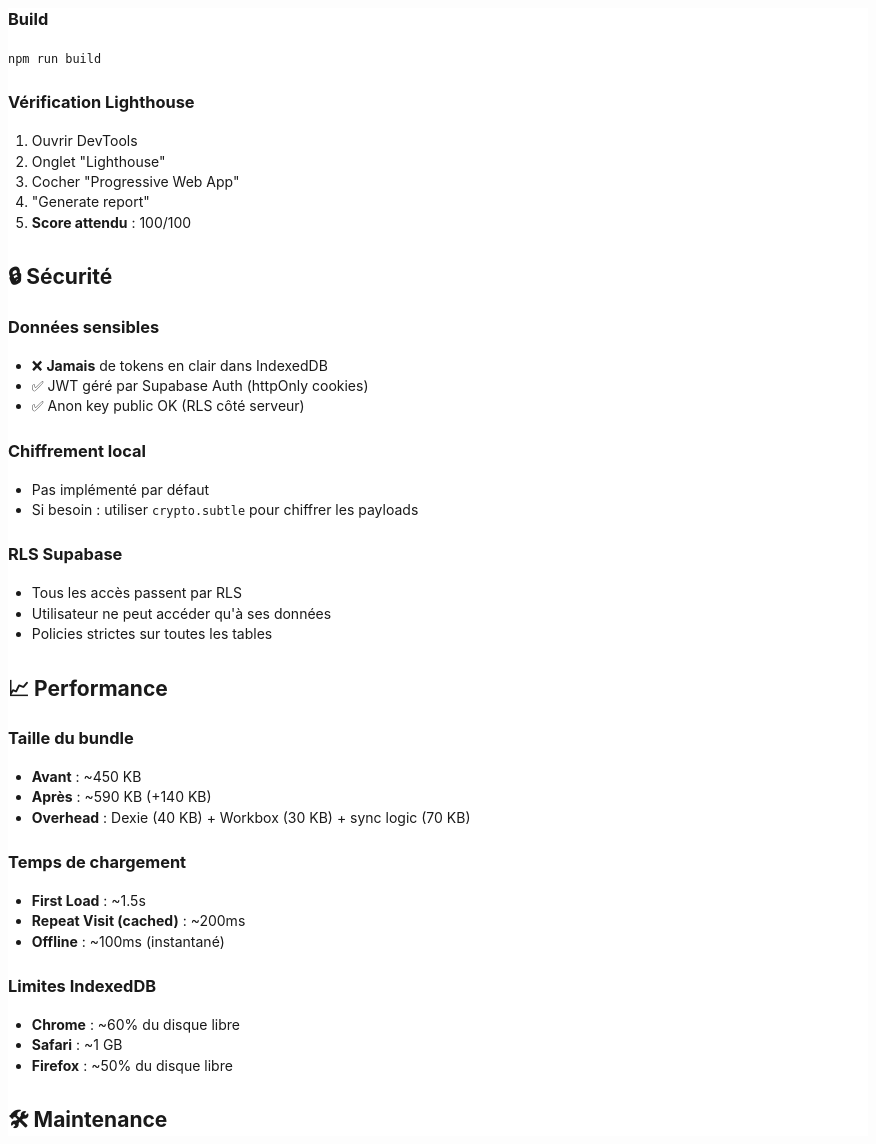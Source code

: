 ### Build
```bash
npm run build
```

### Vérification Lighthouse
1. Ouvrir DevTools
2. Onglet "Lighthouse"
3. Cocher "Progressive Web App"
4. "Generate report"
5. **Score attendu** : 100/100

## 🔒 Sécurité

### Données sensibles
- ❌ **Jamais** de tokens en clair dans IndexedDB
- ✅ JWT géré par Supabase Auth (httpOnly cookies)
- ✅ Anon key public OK (RLS côté serveur)

### Chiffrement local
- Pas implémenté par défaut
- Si besoin : utiliser `crypto.subtle` pour chiffrer les payloads

### RLS Supabase
- Tous les accès passent par RLS
- Utilisateur ne peut accéder qu'à ses données
- Policies strictes sur toutes les tables

## 📈 Performance

### Taille du bundle
- **Avant** : ~450 KB
- **Après** : ~590 KB (+140 KB)
- **Overhead** : Dexie (40 KB) + Workbox (30 KB) + sync logic (70 KB)

### Temps de chargement
- **First Load** : ~1.5s
- **Repeat Visit (cached)** : ~200ms
- **Offline** : ~100ms (instantané)

### Limites IndexedDB
- **Chrome** : ~60% du disque libre
- **Safari** : ~1 GB
- **Firefox** : ~50% du disque libre

## 🛠️ Maintenance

### Try it
In the entries above, find each line with the string "libre" and copy it.

### Output below
- **Chrome** : ~60% du disque libre
- **Firefox** : ~50% du disque libre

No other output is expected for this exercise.